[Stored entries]
==*==

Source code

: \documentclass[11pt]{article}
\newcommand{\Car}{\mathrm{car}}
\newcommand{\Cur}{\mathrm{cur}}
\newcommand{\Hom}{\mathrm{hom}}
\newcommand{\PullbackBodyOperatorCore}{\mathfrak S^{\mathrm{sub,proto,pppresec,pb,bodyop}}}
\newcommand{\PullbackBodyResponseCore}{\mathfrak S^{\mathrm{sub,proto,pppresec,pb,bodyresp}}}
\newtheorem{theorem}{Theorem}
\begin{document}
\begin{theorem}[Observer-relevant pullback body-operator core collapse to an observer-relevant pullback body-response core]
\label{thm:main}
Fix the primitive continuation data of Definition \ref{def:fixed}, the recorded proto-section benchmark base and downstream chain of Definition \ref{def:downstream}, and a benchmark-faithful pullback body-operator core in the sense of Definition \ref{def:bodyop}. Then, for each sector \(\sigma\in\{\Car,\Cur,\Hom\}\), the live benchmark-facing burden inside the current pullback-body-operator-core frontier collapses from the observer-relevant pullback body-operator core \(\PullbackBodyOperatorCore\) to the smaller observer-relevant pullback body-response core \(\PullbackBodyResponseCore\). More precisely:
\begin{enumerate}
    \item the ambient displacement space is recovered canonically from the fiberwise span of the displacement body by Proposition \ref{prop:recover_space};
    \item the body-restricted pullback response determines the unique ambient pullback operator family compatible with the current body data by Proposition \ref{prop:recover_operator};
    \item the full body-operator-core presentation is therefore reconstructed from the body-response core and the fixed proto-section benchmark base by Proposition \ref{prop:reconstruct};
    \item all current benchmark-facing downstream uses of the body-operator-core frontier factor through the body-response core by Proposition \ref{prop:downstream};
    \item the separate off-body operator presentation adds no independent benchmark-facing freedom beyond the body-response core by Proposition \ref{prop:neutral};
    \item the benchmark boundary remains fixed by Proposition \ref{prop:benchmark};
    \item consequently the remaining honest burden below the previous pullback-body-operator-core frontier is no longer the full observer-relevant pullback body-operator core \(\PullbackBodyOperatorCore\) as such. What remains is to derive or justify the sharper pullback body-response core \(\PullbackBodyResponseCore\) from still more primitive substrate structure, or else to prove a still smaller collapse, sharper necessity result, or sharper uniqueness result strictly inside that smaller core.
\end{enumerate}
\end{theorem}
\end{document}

==*==

- [TASK REQUIREMENTS] Please print out every record exactly as it is written.

- [SOLUTION TO THIS EXERCISE]
Source code

: \documentclass[11pt]{article}
\newcommand{\Car}{\mathrm{car}}
\newcommand{\Cur}{\mathrm{cur}}
\newcommand{\Hom}{\mathrm{hom}}
\newcommand{\PullbackBodyOperatorCore}{\mathfrak S^{\mathrm{sub,proto,pppresec,pb,bodyop}}}
\newcommand{\PullbackBodyResponseCore}{\mathfrak S^{\mathrm{sub,proto,pppresec,pb,bodyresp}}}
\newtheorem{theorem}{Theorem}
\begin{document}
\begin{theorem}[Observer-relevant pullback body-operator core collapse to an observer-relevant pullback body-response core]
\label{thm:main}
Fix the primitive continuation data of Definition \ref{def:fixed}, the recorded proto-section benchmark base and downstream chain of Definition \ref{def:downstream}, and a benchmark-faithful pullback body-operator core in the sense of Definition \ref{def:bodyop}. Then, for each sector \(\sigma\in\{\Car,\Cur,\Hom\}\), the live benchmark-facing burden inside the current pullback-body-operator-core frontier collapses from the observer-relevant pullback body-operator core \(\PullbackBodyOperatorCore\) to the smaller observer-relevant pullback body-response core \(\PullbackBodyResponseCore\). More precisely:
\begin{enumerate}
    \item the ambient displacement space is recovered canonically from the fiberwise span of the displacement body by Proposition \ref{prop:recover_space};
    \item the body-restricted pullback response determines the unique ambient pullback operator family compatible with the current body data by Proposition \ref{prop:recover_operator};
    \item the full body-operator-core presentation is therefore reconstructed from the body-response core and the fixed proto-section benchmark base by Proposition \ref{prop:reconstruct};
    \item all current benchmark-facing downstream uses of the body-operator-core frontier factor through the body-response core by Proposition \ref{prop:downstream};
    \item the separate off-body operator presentation adds no independent benchmark-facing freedom beyond the body-response core by Proposition \ref{prop:neutral};
    \item the benchmark boundary remains fixed by Proposition \ref{prop:benchmark};
    \item consequently the remaining honest burden below the previous pullback-body-operator-core frontier is no longer the full observer-relevant pullback body-operator core \(\PullbackBodyOperatorCore\) as such. What remains is to derive or justify the sharper pullback body-response core \(\PullbackBodyResponseCore\) from still more primitive substrate structure, or else to prove a still smaller collapse, sharper necessity result, or sharper uniqueness result strictly inside that smaller core.
\end{enumerate}
\end{theorem}
\end{document}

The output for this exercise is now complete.